**Work request**: I need each line of the entries below that includes the string "материалы".

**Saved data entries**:
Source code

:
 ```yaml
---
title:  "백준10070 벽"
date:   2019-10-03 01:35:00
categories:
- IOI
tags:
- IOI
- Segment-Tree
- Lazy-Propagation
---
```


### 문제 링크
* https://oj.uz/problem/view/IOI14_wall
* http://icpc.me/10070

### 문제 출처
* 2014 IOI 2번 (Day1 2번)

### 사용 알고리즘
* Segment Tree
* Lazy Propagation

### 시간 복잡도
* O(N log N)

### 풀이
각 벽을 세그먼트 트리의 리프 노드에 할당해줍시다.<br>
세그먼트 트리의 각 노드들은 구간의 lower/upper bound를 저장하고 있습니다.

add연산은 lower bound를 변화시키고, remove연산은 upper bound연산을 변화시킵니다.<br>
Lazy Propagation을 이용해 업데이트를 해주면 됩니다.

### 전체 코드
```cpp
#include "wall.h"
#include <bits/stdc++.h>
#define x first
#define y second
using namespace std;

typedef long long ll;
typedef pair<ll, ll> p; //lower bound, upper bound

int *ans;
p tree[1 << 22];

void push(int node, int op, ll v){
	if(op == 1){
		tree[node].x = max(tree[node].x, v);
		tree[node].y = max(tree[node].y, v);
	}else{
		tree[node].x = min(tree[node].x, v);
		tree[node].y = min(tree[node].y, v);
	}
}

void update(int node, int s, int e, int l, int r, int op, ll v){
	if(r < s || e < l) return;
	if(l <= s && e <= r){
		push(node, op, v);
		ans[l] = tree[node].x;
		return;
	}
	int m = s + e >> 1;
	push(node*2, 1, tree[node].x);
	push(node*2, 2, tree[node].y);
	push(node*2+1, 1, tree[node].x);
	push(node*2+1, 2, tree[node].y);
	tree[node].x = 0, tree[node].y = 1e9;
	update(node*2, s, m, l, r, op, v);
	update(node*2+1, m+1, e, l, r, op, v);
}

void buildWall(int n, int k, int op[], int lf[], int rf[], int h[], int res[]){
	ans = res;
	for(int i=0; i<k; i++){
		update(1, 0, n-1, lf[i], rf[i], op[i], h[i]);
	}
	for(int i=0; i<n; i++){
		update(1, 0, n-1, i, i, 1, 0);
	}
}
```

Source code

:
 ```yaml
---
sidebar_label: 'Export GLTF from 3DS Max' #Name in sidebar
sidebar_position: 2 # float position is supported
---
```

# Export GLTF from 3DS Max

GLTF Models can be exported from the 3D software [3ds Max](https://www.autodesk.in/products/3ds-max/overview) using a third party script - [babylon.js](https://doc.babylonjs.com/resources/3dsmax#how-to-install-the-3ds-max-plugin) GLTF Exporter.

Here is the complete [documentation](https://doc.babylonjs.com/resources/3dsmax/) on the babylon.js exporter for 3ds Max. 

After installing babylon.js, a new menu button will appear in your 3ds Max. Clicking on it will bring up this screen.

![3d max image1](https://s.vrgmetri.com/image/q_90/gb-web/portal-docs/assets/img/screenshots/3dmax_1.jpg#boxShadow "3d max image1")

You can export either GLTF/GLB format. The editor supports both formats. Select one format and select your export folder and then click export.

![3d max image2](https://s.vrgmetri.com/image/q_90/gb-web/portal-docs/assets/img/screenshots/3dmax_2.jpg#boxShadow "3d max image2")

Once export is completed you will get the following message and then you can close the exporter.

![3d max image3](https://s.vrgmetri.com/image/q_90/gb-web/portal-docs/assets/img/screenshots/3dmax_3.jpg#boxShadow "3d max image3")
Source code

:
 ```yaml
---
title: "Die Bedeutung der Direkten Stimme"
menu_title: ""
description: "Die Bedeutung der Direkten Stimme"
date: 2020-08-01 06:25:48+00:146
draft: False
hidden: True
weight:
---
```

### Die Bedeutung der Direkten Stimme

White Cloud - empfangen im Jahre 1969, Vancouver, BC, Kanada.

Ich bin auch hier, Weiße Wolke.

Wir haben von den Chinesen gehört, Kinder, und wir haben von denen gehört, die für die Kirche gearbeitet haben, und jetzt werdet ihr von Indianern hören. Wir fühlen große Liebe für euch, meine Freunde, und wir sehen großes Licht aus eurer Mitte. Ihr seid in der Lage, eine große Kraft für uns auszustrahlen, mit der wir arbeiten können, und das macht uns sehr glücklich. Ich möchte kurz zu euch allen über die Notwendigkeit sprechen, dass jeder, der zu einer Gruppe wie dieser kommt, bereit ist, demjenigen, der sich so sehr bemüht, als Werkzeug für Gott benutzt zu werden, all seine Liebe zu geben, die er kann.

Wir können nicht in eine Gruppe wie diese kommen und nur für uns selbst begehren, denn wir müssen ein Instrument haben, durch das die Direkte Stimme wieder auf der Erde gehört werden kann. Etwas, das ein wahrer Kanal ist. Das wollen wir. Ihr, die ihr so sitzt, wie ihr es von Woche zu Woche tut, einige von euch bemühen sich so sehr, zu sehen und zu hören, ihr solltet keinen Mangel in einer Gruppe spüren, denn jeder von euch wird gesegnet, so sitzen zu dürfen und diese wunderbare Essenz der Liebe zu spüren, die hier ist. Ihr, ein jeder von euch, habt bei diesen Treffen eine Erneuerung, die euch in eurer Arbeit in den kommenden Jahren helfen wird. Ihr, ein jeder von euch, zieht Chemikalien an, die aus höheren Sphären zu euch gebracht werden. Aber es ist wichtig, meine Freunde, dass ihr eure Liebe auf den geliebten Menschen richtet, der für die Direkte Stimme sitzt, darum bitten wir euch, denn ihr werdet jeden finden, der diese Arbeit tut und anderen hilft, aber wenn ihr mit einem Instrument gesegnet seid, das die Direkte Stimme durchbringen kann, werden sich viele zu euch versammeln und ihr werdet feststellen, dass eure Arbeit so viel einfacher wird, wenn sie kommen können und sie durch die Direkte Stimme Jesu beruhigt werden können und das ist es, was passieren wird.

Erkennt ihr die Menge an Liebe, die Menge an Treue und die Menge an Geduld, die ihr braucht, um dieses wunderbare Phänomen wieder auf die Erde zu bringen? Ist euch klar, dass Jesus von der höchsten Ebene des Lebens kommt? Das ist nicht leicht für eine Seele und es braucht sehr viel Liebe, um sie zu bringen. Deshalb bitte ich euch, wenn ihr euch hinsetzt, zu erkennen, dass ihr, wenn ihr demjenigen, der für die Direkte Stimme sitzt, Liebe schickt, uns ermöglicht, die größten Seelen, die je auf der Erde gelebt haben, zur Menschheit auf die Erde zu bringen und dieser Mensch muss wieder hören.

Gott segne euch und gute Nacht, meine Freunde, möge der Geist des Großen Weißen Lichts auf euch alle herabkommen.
--
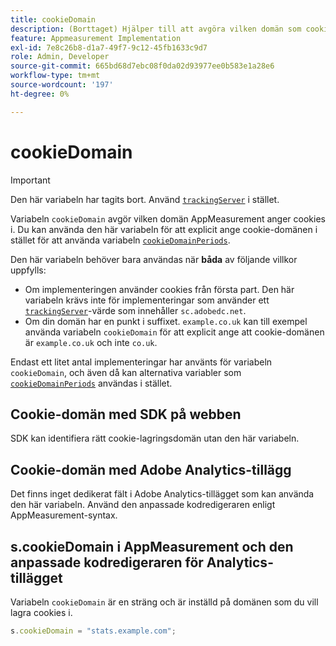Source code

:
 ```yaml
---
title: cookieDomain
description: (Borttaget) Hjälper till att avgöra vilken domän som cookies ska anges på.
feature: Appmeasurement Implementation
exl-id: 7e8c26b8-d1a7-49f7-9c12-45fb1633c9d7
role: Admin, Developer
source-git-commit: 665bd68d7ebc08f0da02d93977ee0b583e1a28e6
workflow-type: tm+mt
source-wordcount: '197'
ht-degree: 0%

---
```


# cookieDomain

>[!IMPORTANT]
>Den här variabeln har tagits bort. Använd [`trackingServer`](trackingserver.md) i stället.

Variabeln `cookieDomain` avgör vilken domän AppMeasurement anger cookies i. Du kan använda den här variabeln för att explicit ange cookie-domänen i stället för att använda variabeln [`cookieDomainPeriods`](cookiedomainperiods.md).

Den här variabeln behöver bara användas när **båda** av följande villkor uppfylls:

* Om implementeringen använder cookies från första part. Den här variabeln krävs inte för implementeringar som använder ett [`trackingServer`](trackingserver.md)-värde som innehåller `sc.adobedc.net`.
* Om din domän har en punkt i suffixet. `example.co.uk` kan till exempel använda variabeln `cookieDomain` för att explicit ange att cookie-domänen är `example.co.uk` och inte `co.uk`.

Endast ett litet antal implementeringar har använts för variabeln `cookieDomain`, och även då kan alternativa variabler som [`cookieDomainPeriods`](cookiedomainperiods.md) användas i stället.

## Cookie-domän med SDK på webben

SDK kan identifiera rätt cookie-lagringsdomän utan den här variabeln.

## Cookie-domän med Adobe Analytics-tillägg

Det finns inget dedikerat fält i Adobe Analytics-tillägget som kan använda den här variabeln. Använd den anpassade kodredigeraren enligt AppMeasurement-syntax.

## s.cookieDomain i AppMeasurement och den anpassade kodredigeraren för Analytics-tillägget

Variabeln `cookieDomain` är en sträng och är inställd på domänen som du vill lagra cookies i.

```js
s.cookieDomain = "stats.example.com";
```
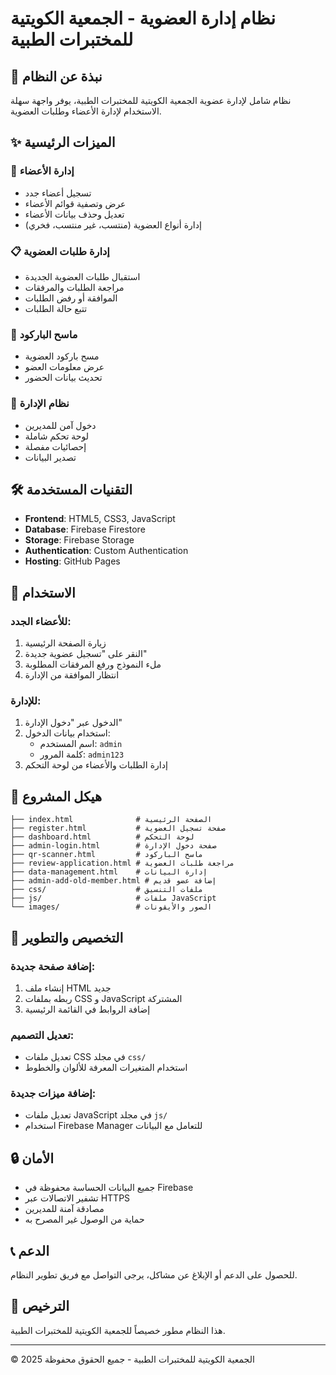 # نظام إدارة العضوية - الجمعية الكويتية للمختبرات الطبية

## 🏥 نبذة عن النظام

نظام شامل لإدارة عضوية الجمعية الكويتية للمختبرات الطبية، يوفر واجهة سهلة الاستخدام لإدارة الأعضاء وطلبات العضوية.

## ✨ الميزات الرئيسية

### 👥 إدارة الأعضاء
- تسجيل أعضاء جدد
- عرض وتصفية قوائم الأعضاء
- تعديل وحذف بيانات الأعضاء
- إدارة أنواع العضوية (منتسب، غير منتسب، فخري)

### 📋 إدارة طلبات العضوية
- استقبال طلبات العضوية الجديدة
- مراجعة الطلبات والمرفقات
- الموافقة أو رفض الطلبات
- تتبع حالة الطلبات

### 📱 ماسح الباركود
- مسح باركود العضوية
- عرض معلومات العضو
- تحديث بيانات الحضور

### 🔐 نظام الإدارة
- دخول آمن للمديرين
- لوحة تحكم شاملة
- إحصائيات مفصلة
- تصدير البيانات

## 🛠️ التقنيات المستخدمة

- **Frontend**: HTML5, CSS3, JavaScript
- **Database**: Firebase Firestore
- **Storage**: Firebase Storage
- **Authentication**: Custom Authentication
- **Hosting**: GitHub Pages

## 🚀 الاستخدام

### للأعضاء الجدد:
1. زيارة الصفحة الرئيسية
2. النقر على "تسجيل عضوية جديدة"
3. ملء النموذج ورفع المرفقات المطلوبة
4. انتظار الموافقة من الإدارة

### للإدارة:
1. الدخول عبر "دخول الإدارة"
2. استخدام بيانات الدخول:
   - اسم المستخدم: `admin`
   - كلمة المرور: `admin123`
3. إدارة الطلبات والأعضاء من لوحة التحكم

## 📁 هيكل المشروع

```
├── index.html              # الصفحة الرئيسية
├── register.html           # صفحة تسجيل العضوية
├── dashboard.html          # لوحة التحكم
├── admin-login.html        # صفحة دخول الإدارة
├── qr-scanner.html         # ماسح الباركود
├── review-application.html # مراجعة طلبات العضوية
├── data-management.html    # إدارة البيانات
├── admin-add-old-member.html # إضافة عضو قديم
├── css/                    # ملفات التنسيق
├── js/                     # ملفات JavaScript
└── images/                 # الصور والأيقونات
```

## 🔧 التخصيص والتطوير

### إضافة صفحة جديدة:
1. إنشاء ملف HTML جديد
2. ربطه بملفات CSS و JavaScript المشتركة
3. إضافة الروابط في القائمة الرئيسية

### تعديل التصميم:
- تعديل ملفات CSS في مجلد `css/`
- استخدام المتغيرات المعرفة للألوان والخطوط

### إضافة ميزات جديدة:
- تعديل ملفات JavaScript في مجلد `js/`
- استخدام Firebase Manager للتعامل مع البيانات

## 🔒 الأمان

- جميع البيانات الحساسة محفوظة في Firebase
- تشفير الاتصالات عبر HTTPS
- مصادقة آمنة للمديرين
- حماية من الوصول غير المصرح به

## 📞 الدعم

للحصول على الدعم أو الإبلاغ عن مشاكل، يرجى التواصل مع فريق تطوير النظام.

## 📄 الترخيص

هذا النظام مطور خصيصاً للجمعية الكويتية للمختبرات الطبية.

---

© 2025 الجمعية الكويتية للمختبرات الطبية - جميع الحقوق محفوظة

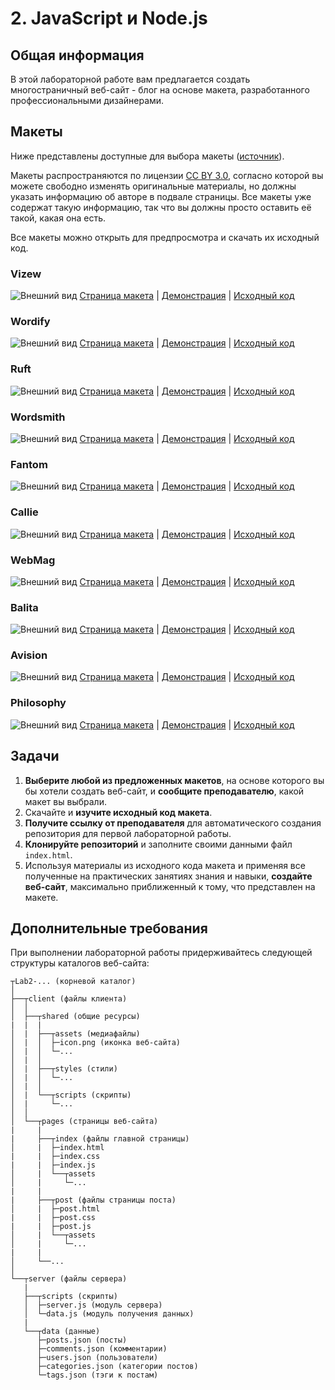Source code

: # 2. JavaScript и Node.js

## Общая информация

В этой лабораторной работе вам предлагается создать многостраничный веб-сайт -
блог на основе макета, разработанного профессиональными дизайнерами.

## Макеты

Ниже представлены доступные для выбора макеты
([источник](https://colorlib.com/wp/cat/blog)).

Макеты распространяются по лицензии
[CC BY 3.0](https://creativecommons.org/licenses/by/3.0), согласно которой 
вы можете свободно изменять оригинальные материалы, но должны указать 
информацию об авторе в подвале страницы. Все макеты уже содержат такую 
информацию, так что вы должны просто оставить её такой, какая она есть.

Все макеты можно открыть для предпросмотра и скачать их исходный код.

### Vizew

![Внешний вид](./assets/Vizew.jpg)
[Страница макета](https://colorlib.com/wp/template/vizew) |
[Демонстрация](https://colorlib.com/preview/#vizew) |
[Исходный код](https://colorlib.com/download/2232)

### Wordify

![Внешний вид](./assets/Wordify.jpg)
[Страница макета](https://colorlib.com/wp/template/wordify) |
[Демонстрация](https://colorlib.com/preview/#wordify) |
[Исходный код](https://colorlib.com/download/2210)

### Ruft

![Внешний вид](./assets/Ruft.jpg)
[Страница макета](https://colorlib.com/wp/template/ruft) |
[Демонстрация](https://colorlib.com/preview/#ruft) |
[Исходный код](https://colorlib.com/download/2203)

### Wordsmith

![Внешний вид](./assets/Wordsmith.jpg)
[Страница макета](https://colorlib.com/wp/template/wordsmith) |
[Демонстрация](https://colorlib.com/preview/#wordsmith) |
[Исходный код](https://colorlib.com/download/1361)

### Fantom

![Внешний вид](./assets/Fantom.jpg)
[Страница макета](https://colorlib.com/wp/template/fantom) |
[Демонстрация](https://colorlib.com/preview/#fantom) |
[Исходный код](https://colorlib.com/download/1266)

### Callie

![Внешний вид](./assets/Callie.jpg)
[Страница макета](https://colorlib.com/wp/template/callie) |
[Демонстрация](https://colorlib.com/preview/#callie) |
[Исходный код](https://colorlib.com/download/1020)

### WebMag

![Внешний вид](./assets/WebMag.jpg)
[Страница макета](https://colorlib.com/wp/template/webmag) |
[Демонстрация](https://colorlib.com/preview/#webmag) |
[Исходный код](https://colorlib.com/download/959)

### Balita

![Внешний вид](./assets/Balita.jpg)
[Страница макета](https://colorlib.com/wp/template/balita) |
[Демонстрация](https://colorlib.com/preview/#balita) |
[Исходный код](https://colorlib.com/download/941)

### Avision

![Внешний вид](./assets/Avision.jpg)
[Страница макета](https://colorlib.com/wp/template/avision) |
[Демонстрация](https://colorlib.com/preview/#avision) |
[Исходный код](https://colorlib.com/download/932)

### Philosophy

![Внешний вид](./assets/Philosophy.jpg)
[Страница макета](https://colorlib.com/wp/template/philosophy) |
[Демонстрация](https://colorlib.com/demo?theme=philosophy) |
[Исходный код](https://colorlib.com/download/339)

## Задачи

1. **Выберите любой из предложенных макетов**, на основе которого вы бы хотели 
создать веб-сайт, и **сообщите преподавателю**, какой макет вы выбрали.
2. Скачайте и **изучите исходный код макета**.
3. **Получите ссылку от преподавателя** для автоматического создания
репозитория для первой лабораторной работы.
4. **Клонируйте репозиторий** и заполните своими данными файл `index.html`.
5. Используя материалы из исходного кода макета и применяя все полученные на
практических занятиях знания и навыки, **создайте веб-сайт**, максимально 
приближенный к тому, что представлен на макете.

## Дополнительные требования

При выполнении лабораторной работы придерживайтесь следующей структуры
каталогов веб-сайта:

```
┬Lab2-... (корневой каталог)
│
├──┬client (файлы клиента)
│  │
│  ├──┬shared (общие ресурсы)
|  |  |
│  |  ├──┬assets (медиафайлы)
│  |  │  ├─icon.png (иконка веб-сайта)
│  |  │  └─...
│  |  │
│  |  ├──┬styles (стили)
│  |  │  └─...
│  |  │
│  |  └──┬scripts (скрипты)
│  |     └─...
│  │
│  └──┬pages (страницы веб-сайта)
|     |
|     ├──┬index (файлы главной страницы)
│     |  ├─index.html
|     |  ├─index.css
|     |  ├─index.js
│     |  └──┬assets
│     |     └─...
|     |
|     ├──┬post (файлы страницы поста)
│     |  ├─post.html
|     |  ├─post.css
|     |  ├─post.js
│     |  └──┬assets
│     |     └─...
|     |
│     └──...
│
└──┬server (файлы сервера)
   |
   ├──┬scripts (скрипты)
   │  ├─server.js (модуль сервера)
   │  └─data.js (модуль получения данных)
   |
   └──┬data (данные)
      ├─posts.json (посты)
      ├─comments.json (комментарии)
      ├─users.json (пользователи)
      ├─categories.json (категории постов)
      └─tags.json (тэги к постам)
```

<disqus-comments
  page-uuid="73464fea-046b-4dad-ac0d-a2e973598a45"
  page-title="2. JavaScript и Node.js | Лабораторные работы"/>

**Response box**:
вы можете свободно изменять оригинальные материалы, но должны указать 
5. Используя материалы из исходного кода макета и применяя все полученные на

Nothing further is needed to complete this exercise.